Infectivity of LAI-derived viruses with E99V or E99K MA substitutions is specifically enhanced by a T84V MA substitution. The data depict the fold improvement between viruses with and without the T84V substitution at four serial dilutions. Data shown are representative of four independent Beta-Glo infectivity assays performed in duplicate and analyzed at 24 h postinfection.

Fig 9

Truncated Env proteins can rescue membrane fusion but not the infectivity defect of LAI-derived particles with an E99V or E99K MA substitution. (A) Single-cycle infectivities of LAI-derived viruses with either full-length (blue bars, inoculated at 5K RTU/well) or truncated (red bars, inoculated at 2.5K RTU/well) HIV-1 Env were monitored in TZM-bl cells at 24 h postinfection using the Beta-Glo reporter assay.

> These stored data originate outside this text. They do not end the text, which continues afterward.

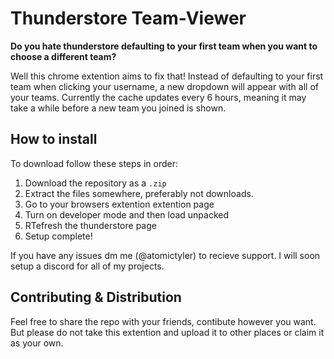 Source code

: # Thunderstore Team-Viewer

**Do you hate thunderstore defaulting to your first team when you want to choose a different team?**

Well this chrome extention aims to fix that!
Instead of defaulting to your first team when clicking your username, a new dropdown will appear with all of your teams.
Currently the cache updates every 6 hours, meaning it may take a while before a new team you joined is shown.

## How to install

To download follow these steps in order:
1. Download the repository as a `.zip`
2. Extract the files somewhere, preferably not downloads.
3. Go to your browsers extention extention page
4. Turn on developer mode and then load unpacked
5. RTefresh the thunderstore page
6. Setup complete!

If you have any issues dm me (@atomictyler) to recieve support. I will soon setup a discord for all of my projects.

## Contributing & Distribution

Feel free to share the repo with your friends, contibute however you want. But please do not take this extention and upload it to other places or claim it as your own. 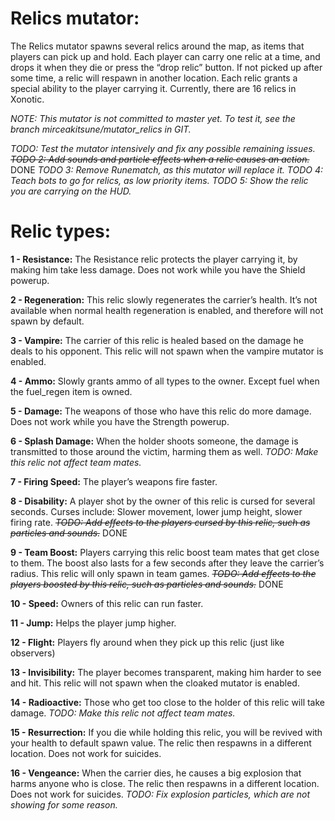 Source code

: Relics mutator:
===============

The Relics mutator spawns several relics around the map, as items that players can pick up and hold. Each player can carry one relic at a time, and drops it when they die or press the “drop relic” button. If not picked up after some time, a relic will respawn in another location. Each relic grants a special ability to the player carrying it. Currently, there are 16 relics in Xonotic.

*NOTE: This mutator is not committed to master yet. To test it, see the branch mirceakitsune/mutator\_relics in GIT.*

*TODO: Test the mutator intensively and fix any possible remaining issues.*
~~*TODO 2: Add sounds and particle effects when a relic causes an action.*~~ DONE
*TODO 3: Remove Runematch, as this mutator will replace it.*
*TODO 4: Teach bots to go for relics, as low priority items.*
*TODO 5: Show the relic you are carrying on the HUD.*

Relic types:
============

**1 - Resistance:** The Resistance relic protects the player carrying it, by making him take less damage. Does not work while you have the Shield powerup.

**2 - Regeneration:** This relic slowly regenerates the carrier’s health. It’s not available when normal health regeneration is enabled, and therefore will not spawn by default.

**3 - Vampire:** The carrier of this relic is healed based on the damage he deals to his opponent. This relic will not spawn when the vampire mutator is enabled.

**4 - Ammo:** Slowly grants ammo of all types to the owner. Except fuel when the fuel\_regen item is owned.

**5 - Damage:** The weapons of those who have this relic do more damage. Does not work while you have the Strength powerup.

**6 - Splash Damage:** When the holder shoots someone, the damage is transmitted to those around the victim, harming them as well.
*TODO: Make this relic not affect team mates.*

**7 - Firing Speed:** The player’s weapons fire faster.

**8 - Disability:** A player shot by the owner of this relic is cursed for several seconds. Curses include: Slower movement, lower jump height, slower firing rate.
~~*TODO: Add effects to the players cursed by this relic, such as particles and sounds.*~~ DONE

**9 - Team Boost:** Players carrying this relic boost team mates that get close to them. The boost also lasts for a few seconds after they leave the carrier’s radius. This relic will only spawn in team games.
~~*TODO: Add effects to the players boosted by this relic, such as particles and sounds.*~~ DONE

**10 - Speed:** Owners of this relic can run faster.

**11 - Jump:** Helps the player jump higher.

**12 - Flight:** Players fly around when they pick up this relic (just like observers)

**13 - Invisibility:** The player becomes transparent, making him harder to see and hit. This relic will not spawn when the cloaked mutator is enabled.

**14 - Radioactive:** Those who get too close to the holder of this relic will take damage.
*TODO: Make this relic not affect team mates.*

**15 - Resurrection:** If you die while holding this relic, you will be revived with your health to default spawn value. The relic then respawns in a different location. Does not work for suicides.

**16 - Vengeance:** When the carrier dies, he causes a big explosion that harms anyone who is close. The relic then respawns in a different location. Does not work for suicides.
*TODO: Fix explosion particles, which are not showing for some reason.*
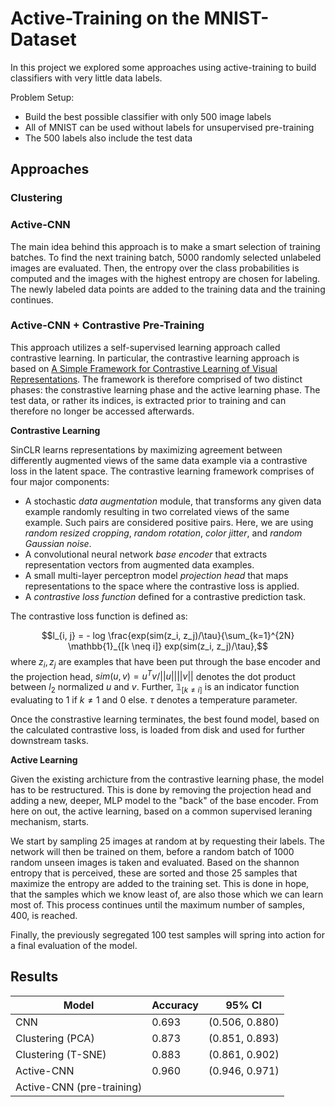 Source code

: # Active-Training on the MNIST-Dataset

In this project we explored some approaches using active-training to build classifiers with very little data labels.

Problem Setup:
- Build the best possible classifier with only 500 image labels
- All of MNIST can be used without labels for unsupervised pre-training
- The 500 labels also include the test data

## Approaches

### Clustering

### Active-CNN

The main idea behind this approach is to make a smart selection of training batches.
To find the next training batch, 5000 randomly selected unlabeled images are evaluated.
Then, the entropy over the class probabilities is computed and the images with the highest entropy are chosen for labeling.
The newly labeled data points are added to the training data and the training continues.

### Active-CNN + Contrastive Pre-Training

This approach utilizes a self-supervised learning approach called contrastive learning. In particular, the contrastive learning approach is based on [A Simple Framework for Contrastive Learning of Visual Representations](https://arxiv.org/abs/2002.05709). The framework is therefore comprised of two distinct phases: the constrastive learning phase and the active learning phase. The test data, or rather its indices, is extracted prior to training and can therefore no longer be accessed afterwards.

**Contrastive Learning**

SinCLR learns representations by maximizing agreement between differently augmented views of the same data example via a contrastive loss in the latent space. The contrastive learning framework comprises of four major components:
- A stochastic *data augmentation* module, that transforms any given data example randomly resulting in two correlated views of the same example. Such pairs are considered positive pairs. Here, we are using *random resized cropping*, *random rotation*, *color jitter*, and *random Gaussian noise*.
- A convolutional neural network *base encoder* that extracts representation vectors from augmented data examples.
- A small multi-layer perceptron model *projection head* that maps representations to the space where the contrastive loss is applied.
- A *contrastive loss function* defined for a contrastive prediction task. 

The contrastive loss function is defined as:

$$l_{i, j} = - log \frac{exp(sim(z_i, z_j)/\tau}{\sum_{k=1}^{2N} \mathbb{1}_{[k \neq i]} exp(sim(z_i, z_j)/\tau},$$
where $`z_i, z_j`$ are examples that have been put through the base encoder and the projection head, $`sim(u, v) = u^T v / ||u||||v||`$ denotes the dot product between $`l_2`$ normalized $`u`$ and $`v`$. Further, $`\mathbb{1}_{[k \neq i]}`$ is an indicator function evaluating to $`1`$ if $`k \neq 1`$ and $`0`$ else. $`\tau`$ denotes a temperature parameter. 

Once the constrastive learning terminates, the best found model, based on the calculated contrastive loss, is loaded from disk and used for further downstream tasks.

**Active Learning**

Given the existing archicture from the contrastive learning phase, the model has to be restructured. This is done by removing the projection head and adding a new, deeper, MLP model to the "back" of the base encoder. From here on out, the active learning, based on a common supervised leraning mechanism, starts. 

We start by sampling 25 images at random at by requesting their labels. The network will then be trained on them, before a random batch of 1000 random unseen images is taken and evaluated. Based on the shannon entropy that is perceived, these are sorted and those 25 samples that maximize the entropy are added to the training set. This is done in hope, that the samples which we know least of, are also those which we can learn most of. This process continues until the maximum number of samples, 400, is reached. 

Finally, the previously segregated 100 test samples will spring into action for a final evaluation of the model.


## Results

| Model                     | Accuracy | 95% CI         |
|---------------------------|----------|----------------|
| CNN                       | 0.693    | (0.506, 0.880) |
| Clustering (PCA)          | 0.873    | (0.851, 0.893) |
| Clustering (T-SNE)        | 0.883    | (0.861, 0.902) |
| Active-CNN                | 0.960    | (0.946, 0.971) |
| Active-CNN (pre-training) |          |                |
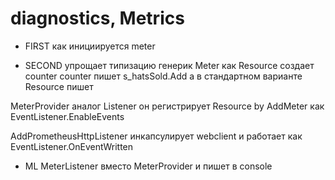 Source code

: # diagnostics, Metrics

- FIRST как инициируется meter 

- SECOND 
упрощает типизацию генерик 
Meter  как Resource создает counter counter пишет  s_hatsSold.Add
а в стандартном варианте Resource пишет

MeterProvider аналог Listener он регистрирует Resource by AddMeter
как EventListener.EnableEvents

AddPrometheusHttpListener инкапсулирует webclient
и работает как EventListener.OnEventWritten  

- ML
MeterListener вместо MeterProvider и пишет в console
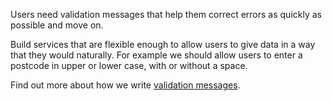 <p>Users need validation messages that help them correct errors as quickly as possible and move on.</p>
<p>Build services that are flexible enough to allow users to give data in a way that they would naturally. For example we should allow users to enter a postcode in upper or lower case, with or without a space.</p>
<p>Find out more about how we write <a href="https://coop-design-manual.herokuapp.com/content.html#validation-messages">validation messages</a>.</p>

Infectivity of each mutant virus is based on the levels in LAI-WT or LAI-Δ144 infections, which represent 100% infectivity. The data shown are representative of four independent experiments performed in duplicate. (B) Equal RT units of the indicated viruses were used to infect MT-4 cells, and virus replication kinetics were monitored every other day for 11 days as described in the legend to Fig. 2B. Fresh cells and medium were added to each culture on day 7. The data shown are representative of two independent experiments performed in duplicate. (C) Virus-cell membrane fusion events were assayed in TZM-bl cells as described in the legend to Fig. 4. The data shown are representative of three independent experiments performed in duplicate.